With fraud as a continuing concern for the multifamily industry, Esusu has acquired Celeri, an artificial intelligence (AI)-powered fraud prevention provider. This acquisition will help the fintech credit building platform continue to deliver cutting-edge solutions that protect property owners, reduce risks, and ensure a more equitable housing process.

According to Celeri data, 1 in 10 rental applicants submitted false documents, while 93% of property managers reported fraud incidents in the last year.

“Today, we’re making a bold leap toward a housing market that is more secure, efficient, and fair,” said Wemino Abbey and Samir Goel, co-founders and co-CEOs of Esusi. “By welcoming Celeri to the Esusu platform, we’re equipping our customers with sophisticated fraud prevention tools that save thousands in lost rent and eviction costs while breaking down barriers for hardworking families seeking a place to call home.”
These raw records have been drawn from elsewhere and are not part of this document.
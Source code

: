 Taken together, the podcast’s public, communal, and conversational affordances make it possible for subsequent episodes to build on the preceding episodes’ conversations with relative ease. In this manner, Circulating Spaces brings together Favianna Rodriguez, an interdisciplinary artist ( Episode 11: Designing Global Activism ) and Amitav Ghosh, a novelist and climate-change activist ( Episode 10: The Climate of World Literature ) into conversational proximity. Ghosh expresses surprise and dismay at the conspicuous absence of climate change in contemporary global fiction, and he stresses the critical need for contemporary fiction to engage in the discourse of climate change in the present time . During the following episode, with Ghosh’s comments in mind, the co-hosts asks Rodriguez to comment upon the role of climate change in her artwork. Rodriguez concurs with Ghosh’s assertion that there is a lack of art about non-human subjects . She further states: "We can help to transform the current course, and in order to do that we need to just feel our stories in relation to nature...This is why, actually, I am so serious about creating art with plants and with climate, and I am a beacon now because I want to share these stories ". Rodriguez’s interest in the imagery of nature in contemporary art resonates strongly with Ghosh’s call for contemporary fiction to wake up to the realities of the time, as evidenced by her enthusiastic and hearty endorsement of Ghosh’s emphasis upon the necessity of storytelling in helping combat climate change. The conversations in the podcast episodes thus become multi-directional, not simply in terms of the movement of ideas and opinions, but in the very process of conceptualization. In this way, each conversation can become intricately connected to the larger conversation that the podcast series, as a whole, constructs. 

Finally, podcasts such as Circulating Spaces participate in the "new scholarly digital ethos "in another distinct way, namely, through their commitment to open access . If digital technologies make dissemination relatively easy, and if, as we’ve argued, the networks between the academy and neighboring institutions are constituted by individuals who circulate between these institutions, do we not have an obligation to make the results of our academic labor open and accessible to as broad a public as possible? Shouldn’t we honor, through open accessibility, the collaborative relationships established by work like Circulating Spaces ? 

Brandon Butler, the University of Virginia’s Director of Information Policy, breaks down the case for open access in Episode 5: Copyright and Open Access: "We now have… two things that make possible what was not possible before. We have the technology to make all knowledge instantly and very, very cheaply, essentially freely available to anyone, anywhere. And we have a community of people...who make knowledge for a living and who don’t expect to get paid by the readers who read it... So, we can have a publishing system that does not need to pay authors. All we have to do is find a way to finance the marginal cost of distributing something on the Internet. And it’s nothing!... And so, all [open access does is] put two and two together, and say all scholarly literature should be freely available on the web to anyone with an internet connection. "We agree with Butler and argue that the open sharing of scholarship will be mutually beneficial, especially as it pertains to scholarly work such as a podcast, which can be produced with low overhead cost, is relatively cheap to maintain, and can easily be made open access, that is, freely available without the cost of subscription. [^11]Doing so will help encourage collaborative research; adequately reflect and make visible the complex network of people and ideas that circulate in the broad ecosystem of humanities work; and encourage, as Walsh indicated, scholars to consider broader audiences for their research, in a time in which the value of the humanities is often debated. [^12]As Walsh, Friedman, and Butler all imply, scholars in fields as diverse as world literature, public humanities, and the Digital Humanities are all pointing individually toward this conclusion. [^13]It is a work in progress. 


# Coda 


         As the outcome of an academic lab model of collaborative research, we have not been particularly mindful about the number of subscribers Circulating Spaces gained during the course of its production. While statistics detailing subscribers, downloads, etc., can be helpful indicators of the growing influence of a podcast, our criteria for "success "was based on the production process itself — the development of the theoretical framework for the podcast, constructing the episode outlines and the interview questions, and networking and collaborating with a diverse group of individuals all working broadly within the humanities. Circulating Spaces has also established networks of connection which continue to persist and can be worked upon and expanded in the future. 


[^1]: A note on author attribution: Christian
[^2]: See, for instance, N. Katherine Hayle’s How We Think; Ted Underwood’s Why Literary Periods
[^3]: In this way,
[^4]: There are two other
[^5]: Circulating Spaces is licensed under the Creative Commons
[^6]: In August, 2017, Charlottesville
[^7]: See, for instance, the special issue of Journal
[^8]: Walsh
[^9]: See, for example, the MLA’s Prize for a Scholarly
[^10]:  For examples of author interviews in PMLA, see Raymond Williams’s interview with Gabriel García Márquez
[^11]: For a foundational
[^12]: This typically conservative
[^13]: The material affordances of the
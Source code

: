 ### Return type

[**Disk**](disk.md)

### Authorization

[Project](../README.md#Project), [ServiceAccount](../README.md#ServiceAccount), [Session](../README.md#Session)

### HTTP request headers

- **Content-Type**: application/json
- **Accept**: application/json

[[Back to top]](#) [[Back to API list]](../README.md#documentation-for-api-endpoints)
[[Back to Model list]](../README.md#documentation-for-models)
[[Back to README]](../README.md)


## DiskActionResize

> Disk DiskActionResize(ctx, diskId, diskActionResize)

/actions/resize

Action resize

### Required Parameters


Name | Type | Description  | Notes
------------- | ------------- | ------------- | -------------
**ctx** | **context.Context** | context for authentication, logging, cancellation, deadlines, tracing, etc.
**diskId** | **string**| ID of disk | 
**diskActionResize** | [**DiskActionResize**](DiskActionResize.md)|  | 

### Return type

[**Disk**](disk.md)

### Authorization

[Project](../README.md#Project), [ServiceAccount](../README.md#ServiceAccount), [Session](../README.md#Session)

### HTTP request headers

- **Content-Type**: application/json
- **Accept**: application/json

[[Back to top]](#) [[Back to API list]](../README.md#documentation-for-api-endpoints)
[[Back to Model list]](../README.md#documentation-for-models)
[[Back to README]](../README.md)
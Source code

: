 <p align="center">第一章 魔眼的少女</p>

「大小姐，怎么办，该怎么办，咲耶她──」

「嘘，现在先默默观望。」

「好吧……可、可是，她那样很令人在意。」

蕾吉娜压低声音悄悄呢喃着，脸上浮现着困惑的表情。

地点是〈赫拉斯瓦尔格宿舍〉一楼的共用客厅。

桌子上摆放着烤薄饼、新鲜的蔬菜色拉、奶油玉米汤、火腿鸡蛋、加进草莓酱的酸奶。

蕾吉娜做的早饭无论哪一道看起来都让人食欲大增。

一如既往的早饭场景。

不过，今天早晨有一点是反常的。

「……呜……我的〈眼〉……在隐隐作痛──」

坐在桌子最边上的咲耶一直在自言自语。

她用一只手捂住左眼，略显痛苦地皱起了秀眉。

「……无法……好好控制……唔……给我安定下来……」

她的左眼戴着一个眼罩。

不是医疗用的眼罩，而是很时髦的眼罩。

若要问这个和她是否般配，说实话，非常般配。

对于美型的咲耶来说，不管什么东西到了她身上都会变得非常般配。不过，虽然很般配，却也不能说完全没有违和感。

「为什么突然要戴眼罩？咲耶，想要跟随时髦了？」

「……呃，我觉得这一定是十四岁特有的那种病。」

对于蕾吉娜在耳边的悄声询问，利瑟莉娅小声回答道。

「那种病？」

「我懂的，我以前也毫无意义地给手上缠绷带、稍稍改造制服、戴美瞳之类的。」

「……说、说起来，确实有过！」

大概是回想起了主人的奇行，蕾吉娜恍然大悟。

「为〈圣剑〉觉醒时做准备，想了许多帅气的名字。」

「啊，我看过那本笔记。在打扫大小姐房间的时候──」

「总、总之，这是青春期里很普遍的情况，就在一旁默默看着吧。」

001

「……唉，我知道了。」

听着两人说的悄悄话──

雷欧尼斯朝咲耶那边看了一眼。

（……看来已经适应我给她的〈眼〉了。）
Celeri’s AI system aims to identify discrepancies invisible to the human eye, which allows property managers to instantly verify documents and identities, spot fraudulent applications, operate within their existing workflows, mitigate bad debt, and enhance leasing efficiency.

“Joining forces with a market leader like Esusu allows us to expand the reach of our technology and continue delivering top-tier fraud prevention solutions at scale,” said Jun Seo, co-founder and CEO of Celeri. “Together, we’re paving the way for smarter, faster, and more effective screening processes while empowering property owners and renters alike.”

The acquisition was finalized in January with approval from both companies’ shareholders. Celeri will continue to operate independently under its current brand, and Esusu clients can contact their account managers to discuss the integration of these services.

At the end of 2024, Esusu highlighted its accomplishments in advancing financial inclusion and reducing housing barriers for the year.

According to its latest data, over 12% of renters on the platform moved from subprime to prime credit scores. In addition, renters reporting with Esusu throughout the length of enrollment saw an average credit score increase of 45 points.

As of September, Esusu renters exerpienced several positive outcomes related to access to lines of credit with more favorable terms: 257,438 auto loans, totaling over $8.6 billion, were accessed; 84,827 student loans, totaling over $2 billion, were accessed; and 63,232 mortgages were accessed, totaling more than $29.1 billion.

“In a year marked by increased economic uncertainty, Esusu remains committed to empowering renters nationwide with access to quality financial resources,” noted Abbey and Goel. “Through on-time rent reporting, families have unlocked critical pathways to economic mobility—gaining access to cars, education, homeownership, and other essential resources that drive wealth creation and resilience in today’s evolving landscape.”

Esusu also recently launched myEsusu, a credit-building membership designed to empower renters by removing financial barriers and providing access to wealth-building opportunities. Available on the Esusu app, this opens up the platform to missions of renters not living in the network of Esusu-participating properties across the nation.